> **Brief**
Give back exactly the lines of the material below, starting with the line with "test, permettant aux" and going on through the line with "acteur ou sous-système".

> **Given records**
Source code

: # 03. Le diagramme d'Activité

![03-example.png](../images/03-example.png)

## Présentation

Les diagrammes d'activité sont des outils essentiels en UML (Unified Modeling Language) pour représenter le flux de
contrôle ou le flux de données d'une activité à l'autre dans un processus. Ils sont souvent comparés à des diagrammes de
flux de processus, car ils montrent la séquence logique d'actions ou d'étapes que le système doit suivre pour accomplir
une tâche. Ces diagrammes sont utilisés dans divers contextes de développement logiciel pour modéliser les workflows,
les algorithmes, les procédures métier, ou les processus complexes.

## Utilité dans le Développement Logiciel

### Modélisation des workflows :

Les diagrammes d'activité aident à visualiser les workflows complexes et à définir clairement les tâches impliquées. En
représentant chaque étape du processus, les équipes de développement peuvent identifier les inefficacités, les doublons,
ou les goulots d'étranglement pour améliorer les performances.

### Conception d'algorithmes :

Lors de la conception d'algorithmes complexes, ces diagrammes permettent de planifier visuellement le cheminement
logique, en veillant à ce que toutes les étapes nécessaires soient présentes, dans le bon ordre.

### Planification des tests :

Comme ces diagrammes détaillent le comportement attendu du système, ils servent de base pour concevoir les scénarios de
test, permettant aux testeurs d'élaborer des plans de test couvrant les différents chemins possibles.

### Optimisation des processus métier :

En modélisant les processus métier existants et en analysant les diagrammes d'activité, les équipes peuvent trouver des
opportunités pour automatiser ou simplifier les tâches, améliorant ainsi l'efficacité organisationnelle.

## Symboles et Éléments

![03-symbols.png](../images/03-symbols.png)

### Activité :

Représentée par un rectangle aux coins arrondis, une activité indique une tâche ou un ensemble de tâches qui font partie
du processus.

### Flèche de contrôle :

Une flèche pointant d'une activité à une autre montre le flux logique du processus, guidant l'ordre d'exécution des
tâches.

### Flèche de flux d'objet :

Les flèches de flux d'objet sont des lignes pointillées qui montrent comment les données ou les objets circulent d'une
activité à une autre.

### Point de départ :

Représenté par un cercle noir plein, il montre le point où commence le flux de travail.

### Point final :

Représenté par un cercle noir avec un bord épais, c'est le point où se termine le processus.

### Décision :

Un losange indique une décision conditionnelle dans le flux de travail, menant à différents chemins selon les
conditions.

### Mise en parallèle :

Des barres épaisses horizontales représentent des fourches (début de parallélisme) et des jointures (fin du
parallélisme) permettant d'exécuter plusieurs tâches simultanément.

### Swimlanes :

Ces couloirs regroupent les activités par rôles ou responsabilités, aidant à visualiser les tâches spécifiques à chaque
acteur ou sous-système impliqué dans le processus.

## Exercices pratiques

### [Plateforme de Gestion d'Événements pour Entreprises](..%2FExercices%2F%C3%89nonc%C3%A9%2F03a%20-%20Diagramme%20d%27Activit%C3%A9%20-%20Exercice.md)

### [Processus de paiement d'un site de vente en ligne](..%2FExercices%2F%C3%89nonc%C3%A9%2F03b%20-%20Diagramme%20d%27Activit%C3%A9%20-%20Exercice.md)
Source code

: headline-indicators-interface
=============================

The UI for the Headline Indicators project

> **Solution to the exercise**
test, permettant aux testeurs d'élaborer des plans de test couvrant les différents chemins possibles.

### Optimisation des processus métier :

En modélisant les processus métier existants et en analysant les diagrammes d'activité, les équipes peuvent trouver des
opportunités pour automatiser ou simplifier les tâches, améliorant ainsi l'efficacité organisationnelle.

## Symboles et Éléments

![03-symbols.png](../images/03-symbols.png)

### Activité :

Représentée par un rectangle aux coins arrondis, une activité indique une tâche ou un ensemble de tâches qui font partie
du processus.

### Flèche de contrôle :

Une flèche pointant d'une activité à une autre montre le flux logique du processus, guidant l'ordre d'exécution des
tâches.

### Flèche de flux d'objet :

Les flèches de flux d'objet sont des lignes pointillées qui montrent comment les données ou les objets circulent d'une
activité à une autre.

### Point de départ :

Représenté par un cercle noir plein, il montre le point où commence le flux de travail.

### Point final :

Représenté par un cercle noir avec un bord épais, c'est le point où se termine le processus.

### Décision :

Un losange indique une décision conditionnelle dans le flux de travail, menant à différents chemins selon les
conditions.

### Mise en parallèle :

Des barres épaisses horizontales représentent des fourches (début de parallélisme) et des jointures (fin du
parallélisme) permettant d'exécuter plusieurs tâches simultanément.

### Swimlanes :

Ces couloirs regroupent les activités par rôles ou responsabilités, aidant à visualiser les tâches spécifiques à chaque
acteur ou sous-système impliqué dans le processus.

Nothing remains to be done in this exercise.